-- RECORDS SHOWN follows --

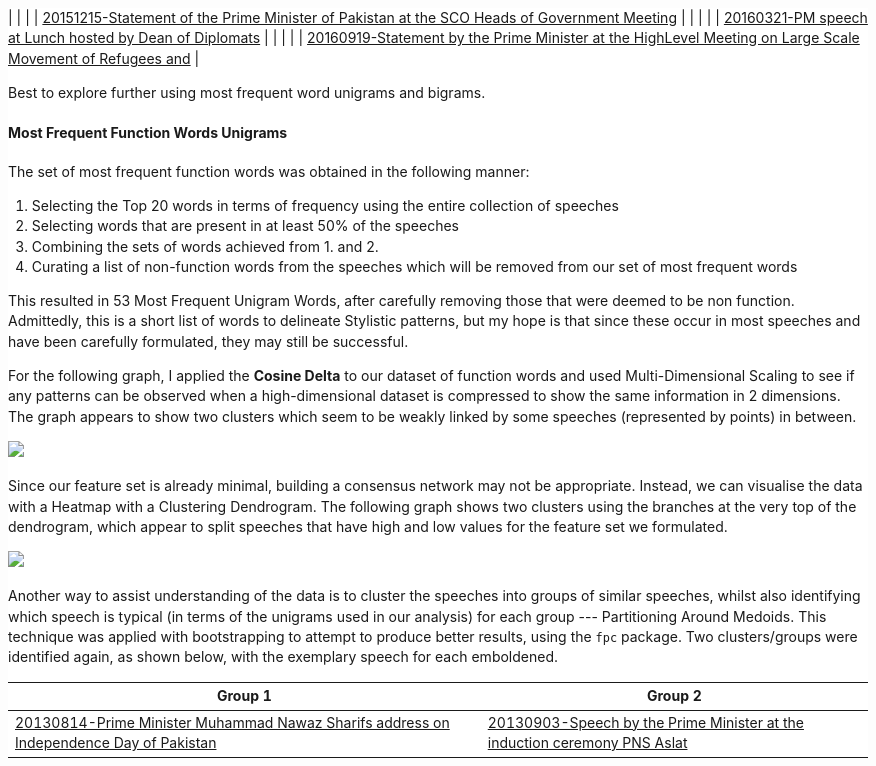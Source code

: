 |                                                                                                                                                                                  |                                                                                                                                                                                  |                                                                                                                                                                                  | <a href="http://www.pmo.gov.pk/pm_speech_details.php?speech_id=68" target="_blank">20151215-Statement of the Prime Minister of Pakistan at the SCO Heads of Government Meeting</a>               | 
|                                                                                                                                                                                  |                                                                                                                                                                                  |                                                                                                                                                                                  | <a href="http://www.pmo.gov.pk/pm_speech_details.php?speech_id=72">20160321-PM speech at Lunch hosted by Dean of Diplomats</a>                                                   | 
|                                                                                                                                                                                  |                                                                                                                                                                                  |                                                                                                                                                                                  | <a href="http://www.pmo.gov.pk/pm_speech_details.php?speech_id=77">20160919-Statement by the Prime Minister at the HighLevel Meeting on Large Scale Movement of Refugees and</a> | 



Best to explore further using most frequent word unigrams and bigrams.  



#### Most Frequent Function Words Unigrams

The set of most frequent function words was obtained in the following manner:
  
1. Selecting the Top 20 words in terms of frequency using the entire collection of speeches  
2. Selecting words that are present in at least 50% of the speeches  
3. Combining the sets of words achieved from 1. and 2.  
4. Curating a list of non-function words from the speeches which will be removed from our set of most frequent words  

This resulted in 53 Most Frequent Unigram Words, after carefully removing those that were deemed to be non function. Admittedly, this is a short list of words to delineate Stylistic patterns, but my hope is that since these occur in most speeches and have been carefully formulated, they may still be successful.   

For the following graph, I applied the **Cosine Delta** to our dataset of function words and used Multi-Dimensional Scaling to see if any patterns can be observed when a high-dimensional dataset is compressed to show the same information in 2 dimensions. The graph appears to show two clusters which seem to be weakly linked by some speeches (represented by points) in between.  

<a href="{{ site.baseurl }}/assets/img/nss_mfwMds_g1.png" target="_blank"><img src="{{ site.baseurl }}/assets/img/nss_mfwMds_g1.png"></a>    

Since our feature set is already minimal, building a consensus network may not be appropriate. Instead, we can visualise the data with a Heatmap with a Clustering Dendrogram. The following graph shows two clusters using the branches at the very top of the dendrogram, which appear to split speeches that have high and low values for the feature set we formulated.  

<a href="{{ site.baseurl }}/assets/img/heatmap_mfwuni_1.png" target="_blank"><img src="{{ site.baseurl }}/assets/img/heatmap_mfwuni_1.png"></a>    


Another way to assist understanding of the data is to cluster the speeches into groups of similar speeches, whilst also identifying which speech is typical (in terms of the unigrams used in our analysis) for each group --- Partitioning Around Medoids. This technique was applied with bootstrapping to attempt to produce better results, using the `fpc` package. Two clusters/groups were identified again, as shown below, with the exemplary speech for each emboldened.  


| Group 1                                                                                                                                                                          | Group 2                                                                                                                                                                          | 
|----------------------------------------------------------------------------------------------------------------------------------------------------------------------------------|----------------------------------------------------------------------------------------------------------------------------------------------------------------------------------| 
| <a href="http://www.pmo.gov.pk/pm_speech_details.php?speech_id=1" target="_blank">20130814-Prime Minister Muhammad Nawaz Sharifs address on Independence Day of Pakistan</a>                     | <a href="http://www.pmo.gov.pk/pm_speech_details.php?speech_id=4" target="_blank">20130903-Speech by the Prime Minister at the induction ceremony PNS Aslat</a>                                  |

-- RECORDS SHOWN concluded --

TASK DIRECTIONS: Look over the material above and report each line holding "Statement".

SOLUTION TO THE PROBLEM:
: |                                                                                                                                                                                  |                                                                                                                                                                                  |                                                                                                                                                                                  | <a href="http://www.pmo.gov.pk/pm_speech_details.php?speech_id=68" target="_blank">20151215-Statement of the Prime Minister of Pakistan at the SCO Heads of Government Meeting</a>               | 
|                                                                                                                                                                                  |                                                                                                                                                                                  |                                                                                                                                                                                  | <a href="http://www.pmo.gov.pk/pm_speech_details.php?speech_id=77">20160919-Statement by the Prime Minister at the HighLevel Meeting on Large Scale Movement of Refugees and</a> | 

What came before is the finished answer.